RECORDS SUPPLIED section start
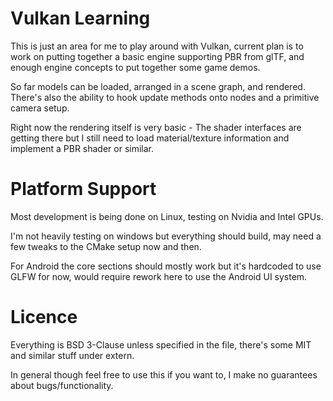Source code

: # Vulkan Learning
This is just an area for me to play around with Vulkan, current plan is to work on putting together a basic engine supporting PBR from glTF, and enough engine concepts to put together some game demos.

So far models can be loaded, arranged in a scene graph, and rendered. There's also the ability to hook update methods onto nodes and a primitive camera setup.

Right now the rendering itself is very basic - The shader interfaces are getting there but I still need to load material/texture information and implement a PBR shader or similar.

# Platform Support
Most development is being done on Linux, testing on Nvidia and Intel GPUs.

I'm not heavily testing on windows but everything should build, may need a few tweaks to the CMake setup now and then.

For Android the core sections should mostly work but it's hardcoded to use GLFW for now, would require rework here to use the Android UI system.

# Licence
Everything is BSD 3-Clause unless specified in the file, there's some MIT and similar stuff under extern.

In general though feel free to use this if you want to, I make no guarantees about bugs/functionality.


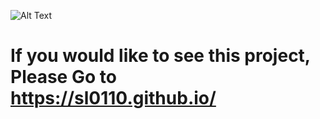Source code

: 
![Alt Text](https://media4.giphy.com/media/CVPkY2PweYyTKWfMwp/giphy.gif?cid=790b761134ef6e8e4a47c1aea6d51ea01fc32134806b841e&rid=giphy.gif&ct=g)

# If you would like to see this project, Please Go to https://sl0110.github.io/
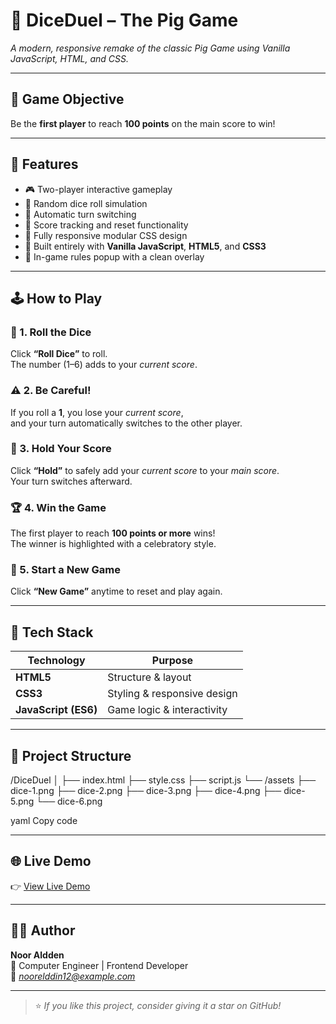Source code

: # 🎲 DiceDuel – The Pig Game
*A modern, responsive remake of the classic Pig Game using Vanilla JavaScript, HTML, and CSS.*

---

## 🎯 Game Objective
Be the **first player** to reach **100 points** on the main score to win!

---

## 🚀 Features
- 🎮 Two-player interactive gameplay  
- 🎲 Random dice roll simulation  
- 🔁 Automatic turn switching  
- 💾 Score tracking and reset functionality  
- 📱 Fully responsive modular CSS design  
- 🧩 Built entirely with **Vanilla JavaScript**, **HTML5**, and **CSS3**  
- 📜 In-game rules popup with a clean overlay  

---

## 🕹️ How to Play

### 🎲 1. Roll the Dice
Click **“Roll Dice”** to roll.  
The number (1–6) adds to your *current score*.

### ⚠️ 2. Be Careful!
If you roll a **1**, you lose your *current score*,  
and your turn automatically switches to the other player.

### 🧍 3. Hold Your Score
Click **“Hold”** to safely add your *current score* to your *main score*.  
Your turn switches afterward.

### 🏆 4. Win the Game
The first player to reach **100 points or more** wins!  
The winner is highlighted with a celebratory style.

### 🔄 5. Start a New Game
Click **“New Game”** anytime to reset and play again.

---

## 🧠 Tech Stack
| Technology | Purpose |
|-------------|----------|
| **HTML5** | Structure & layout |
| **CSS3** | Styling & responsive design |
| **JavaScript (ES6)** | Game logic & interactivity |

---

## 📁 Project Structure
/DiceDuel
│
├── index.html
├── style.css
├── script.js
└── /assets
├── dice-1.png
├── dice-2.png
├── dice-3.png
├── dice-4.png
├── dice-5.png
└── dice-6.png

yaml
Copy code

---

## 🌐 Live Demo

👉 [View Live Demo](https://nooralddenshamroukh.github.io/pig-game-vanilla-js/)


---


## 👨‍💻 Author
**Noor Aldden**  
💼 Computer Engineer | Frontend Developer  
📧 *noorelddin12@example.com*  

---

> ⭐ *If you like this project, consider giving it a star on GitHub!*
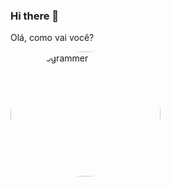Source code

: ### Hi there 👋

Olá, como vai você?

<img src="https://media3.giphy.com/media/qgQUggAC3Pfv687qPC/giphy.webp?cid=6c09b9525ea0a4bd1637a4bc12eb0255fec3de40c661ad6e&rid=giphy.webp&ct=g" alt="I'm Programmer" style="width: 240px; height: 200px; border-radius: 50%;">
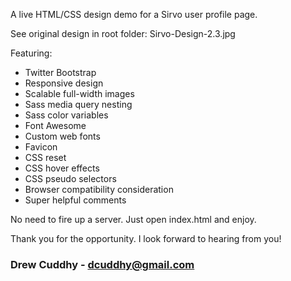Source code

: A live HTML/CSS design demo for a Sirvo user profile page.

See original design in root folder: Sirvo-Design-2.3.jpg

Featuring:
- Twitter Bootstrap
- Responsive design
- Scalable full-width images
- Sass media query nesting
- Sass color variables
- Font Awesome
- Custom web fonts
- Favicon
- CSS reset
- CSS hover effects
- CSS pseudo selectors
- Browser compatibility consideration
- Super helpful comments

No need to fire up a server.  Just open index.html and enjoy.

Thank you for the opportunity.  I look forward to hearing from you!

### Drew Cuddhy - dcuddhy@gmail.com
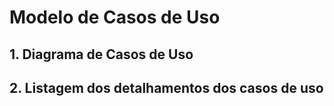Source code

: # Modelo de Casos de Uso

## 1. Diagrama de Casos de Uso



## 2. Listagem dos detalhamentos dos casos de uso

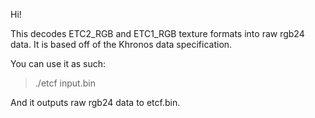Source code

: Hi!

This decodes ETC2_RGB and ETC1_RGB texture formats into raw rgb24 data.
It is based off of the Khronos data specification.

You can use it as such:

> ./etcf input.bin

And it outputs raw rgb24 data to etcf.bin.
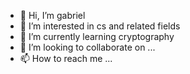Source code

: - 👋 Hi, I’m gabriel
- 👀 I’m interested in cs and related fields
- 🌱 I’m currently learning cryptography
- 💞️ I’m looking to collaborate on ...
- 📫 How to reach me ...

<!---
jhgabriel/jhgabriel is a ✨ special ✨ repository because its `README.md` (this file) appears on your GitHub profile.
You can click the Preview link to take a look at your changes.
--->
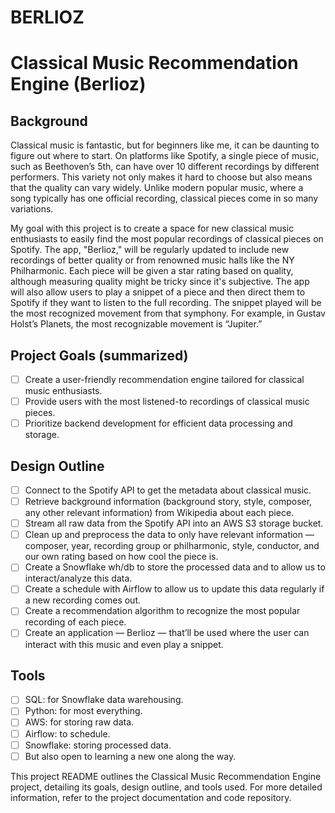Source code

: # BERLIOZ
# Classical Music Recommendation Engine (Berlioz)

## Background

Classical music is fantastic, but for beginners like me, it can be daunting to figure out where to start. On platforms like Spotify, a single piece of music, such as Beethoven’s 5th, can have over 10 different recordings by different performers. This variety not only makes it hard to choose but also means that the quality can vary widely. Unlike modern popular music, where a song typically has one official recording, classical pieces come in so many variations.

My goal with this project is to create a space for new classical music enthusiasts to easily find the most popular recordings of classical pieces on Spotify. The app, "Berlioz," will be regularly updated to include new recordings of better quality or from renowned music halls like the NY Philharmonic. Each piece will be given a star rating based on quality, although measuring quality might be tricky since it's subjective. The app will also allow users to play a snippet of a piece and then direct them to Spotify if they want to listen to the full recording. The snippet played will be the most recognized movement from that symphony. For example, in Gustav Holst’s Planets, the most recognizable movement is “Jupiter.”

## Project Goals (summarized)
- [ ] Create a user-friendly recommendation engine tailored for classical music enthusiasts.
- [ ] Provide users with the most listened-to recordings of classical music pieces.
- [ ] Prioritize backend development for efficient data processing and storage.

## Design Outline
- [ ] Connect to the Spotify API to get the metadata about classical music.
- [ ] Retrieve background information (background story, style, composer, any other relevant information) from Wikipedia about each piece.
- [ ] Stream all raw data from the Spotify API into an AWS S3 storage bucket.
- [ ] Clean up and preprocess the data to only have relevant information — composer, year, recording group or philharmonic, style, conductor, and our own rating based on how cool the piece is.
- [ ] Create a Snowflake wh/db to store the processed data and to allow us to interact/analyze this data.
- [ ] Create a schedule with Airflow to allow us to update this data regularly if a new recording comes out.
- [ ] Create a recommendation algorithm to recognize the most popular recording of each piece.
- [ ] Create an application — Berlioz — that’ll be used where the user can interact with this music and even play a snippet.

## Tools
- [ ] SQL: for Snowflake data warehousing.
- [ ] Python: for most everything.
- [ ] AWS: for storing raw data.
- [ ] Airflow: to schedule.
- [ ] Snowflake: storing processed data.
- [ ] But also open to learning a new one along the way.

This project README outlines the Classical Music Recommendation Engine project, detailing its goals, design outline, and tools used. For more detailed information, refer to the project documentation and code repository.
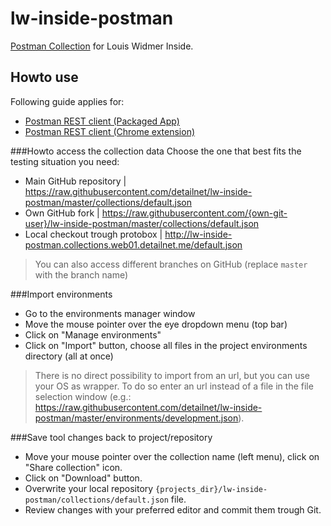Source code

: # lw-inside-postman
[Postman Collection](https://www.getpostman.com/) for Louis Widmer Inside.

## Howto use
Following guide applies for:
 - [Postman REST client (Packaged App)](https://www.getpostman.com/)
 - [Postman REST client (Chrome extension)](https://chrome.google.com/webstore/detail/postman-rest-client/fdmmgilgnpjigdojojpjoooidkmcomcm)

###Howto access the collection data
Choose the one that best fits the testing situation you need:
 - Main GitHub repository | https://raw.githubusercontent.com/detailnet/lw-inside-postman/master/collections/default.json
 - Own GitHub fork | https://raw.githubusercontent.com/{own-git-user}/lw-inside-postman/master/collections/default.json
 - Local checkout trough protobox | http://lw-inside-postman.collections.web01.detailnet.me/default.json

> You can also access different branches on GitHub (replace `master` with the branch name)

###Import environments
 - Go to the environments manager window
  - Move the mouse pointer over the eye dropdown menu (top bar)
  - Click on "Manage environments"
 - Click on "Import" button, choose all files in the project environments directory (all at once)

> There is no direct possibility to import from an url, but you can use your OS as wrapper. 
> To do so enter an url instead of a file in the file selection window (e.g.: https://raw.githubusercontent.com/detailnet/lw-inside-postman/master/environments/development.json).

###Save tool changes back to project/repository
 - Move your mouse pointer over the collection name (left menu), click on "Share collection" icon.
 - Click on "Download" button.
 - Overwrite your local repository `{projects_dir}/lw-inside-postman/collections/default.json` file.
 - Review changes with your preferred editor and commit them trough Git.

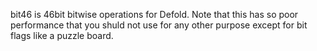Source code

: bit46 is 46bit bitwise operations for Defold.
Note that this has so poor performance that you shuld not use for any other purpose except for bit flags like a puzzle board.
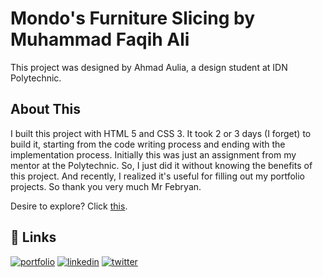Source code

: 
# Mondo's Furniture Slicing by Muhammad Faqih Ali

This project was designed by Ahmad Aulia, a design student at IDN Polytechnic.


## About This
I built this project with HTML 5 and CSS 3. It took 2 or 3 days (I forget) to build it, starting from the code writing process and ending with the implementation process. Initially this was just an assignment from my mentor at the Polytechnic. So, I just did it without knowing the benefits of this project. And recently, I realized it's useful for filling out my portfolio projects. So thank you very much Mr Febryan.

Desire to explore? Click [this](https://bakwanj4gung.github.io/mondos-furniture/).


## 🔗 Links
[![portfolio](https://img.shields.io/badge/my_portfolio-000?style=for-the-badge&logo=ko-fi&logoColor=white)](https://github.com/bakwanj4gung)
[![linkedin](https://img.shields.io/badge/linkedin-0A66C2?style=for-the-badge&logo=linkedin&logoColor=white)](www.linkedin.com/in/mfaqihali)
[![twitter](https://img.shields.io/badge/twitter-1DA1F2?style=for-the-badge&logo=twitter&logoColor=white)](https://twitter.com/mfaqih_ali)
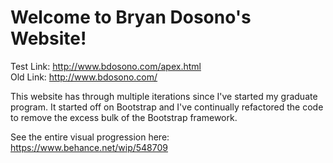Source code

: # Welcome to Bryan Dosono's Website!

Test Link: http://www.bdosono.com/apex.html
<br>
Old Link: http://www.bdosono.com/

This website has through multiple iterations since I've started my graduate program. It started off on Bootstrap and I've continually refactored the code to remove the excess bulk of the Bootstrap framework. 

See the entire visual progression here: https://www.behance.net/wip/548709
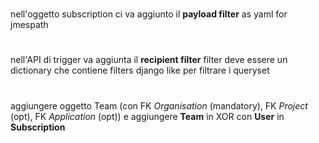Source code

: # 
nell'oggetto subscription ci va aggiunto il **payload filter** as yaml for jmespath

#
nell'API di trigger va aggiunta il **recipient filter**
filter deve essere un dictionary che contiene filters django like per filtrare i queryset

#
aggiungere oggetto Team (con FK *Organisation* (mandatory), FK *Project* (opt), FK *Application* (opt))
e aggiungere **Team** in XOR con **User** in **Subscription**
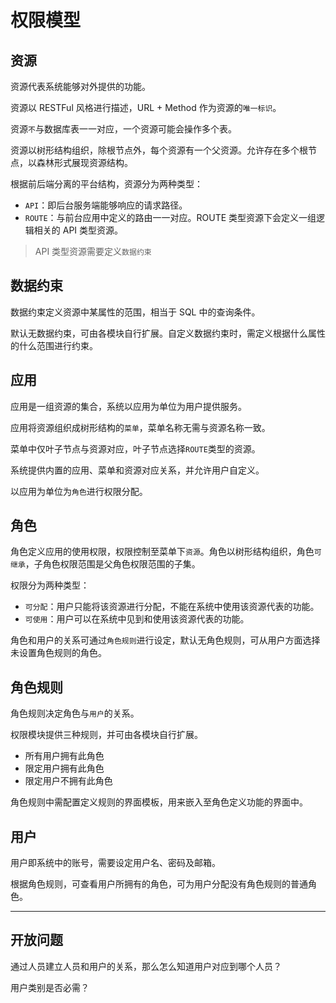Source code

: 权限模型
=======


资源
----

资源代表系统能够对外提供的功能。

资源以 RESTFul 风格进行描述，URL + Method 作为资源的`唯一标识`。

资源`不`与数据库表一一对应，一个资源可能会操作多个表。

资源以树形结构组织，除根节点外，每个资源有一个父资源。允许存在多个根节点，以森林形式展现资源结构。

根据前后端分离的平台结构，资源分为两种类型：
* `API`：即后台服务端能够响应的请求路径。
* `ROUTE`：与前台应用中定义的路由一一对应。ROUTE 类型资源下会定义一组逻辑相关的 API 类型资源。

> API 类型资源需要定义`数据约束`


数据约束
-------

数据约束定义资源中某属性的范围，相当于 SQL 中的查询条件。

默认无数据约束，可由各模块自行扩展。自定义数据约束时，需定义根据什么属性的什么范围进行约束。


应用
---

应用是一组资源的集合，系统以应用为单位为用户提供服务。

应用将资源组织成树形结构的`菜单`，菜单名称无需与资源名称一致。

菜单中仅叶子节点与资源对应，叶子节点选择`ROUTE`类型的资源。

系统提供内置的应用、菜单和资源对应关系，并允许用户自定义。

以应用为单位为`角色`进行权限分配。


角色
---

角色定义应用的使用权限，权限控制至菜单下`资源`。角色以树形结构组织，角色`可继承`，子角色权限范围是父角色权限范围的子集。

权限分为两种类型：
* `可分配`：用户只能将该资源进行分配，不能在系统中使用该资源代表的功能。
* `可使用`：用户可以在系统中见到和使用该资源代表的功能。

角色和用户的关系可通过`角色规则`进行设定，默认无角色规则，可从用户方面选择未设置角色规则的角色。


角色规则
-------

角色规则决定角色与`用户`的关系。

权限模块提供三种规则，并可由各模块自行扩展。
* 所有用户拥有此角色
* 限定用户拥有此角色
* 限定用户不拥有此角色

角色规则中需配置定义规则的界面模板，用来嵌入至角色定义功能的界面中。


用户
---

用户即系统中的账号，需要设定用户名、密码及邮箱。

根据角色规则，可查看用户所拥有的角色，可为用户分配没有角色规则的普通角色。

---


开放问题
-------

通过人员建立人员和用户的关系，那么怎么知道用户对应到哪个人员？

用户类别是否必需？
RECORDS SUPPLIED section end
→ **ACTIVITY**: Go through the entries above and copy every line containing "popular".

→ **SOLUTION TO THE EXERCISE**:
Classical music is fantastic, but for beginners like me, it can be daunting to figure out where to start. On platforms like Spotify, a single piece of music, such as Beethoven’s 5th, can have over 10 different recordings by different performers. This variety not only makes it hard to choose but also means that the quality can vary widely. Unlike modern popular music, where a song typically has one official recording, classical pieces come in so many variations.
My goal with this project is to create a space for new classical music enthusiasts to easily find the most popular recordings of classical pieces on Spotify. The app, "Berlioz," will be regularly updated to include new recordings of better quality or from renowned music halls like the NY Philharmonic. Each piece will be given a star rating based on quality, although measuring quality might be tricky since it's subjective. The app will also allow users to play a snippet of a piece and then direct them to Spotify if they want to listen to the full recording. The snippet played will be the most recognized movement from that symphony. For example, in Gustav Holst’s Planets, the most recognizable movement is “Jupiter.”
- [ ] Create a recommendation algorithm to recognize the most popular recording of each piece.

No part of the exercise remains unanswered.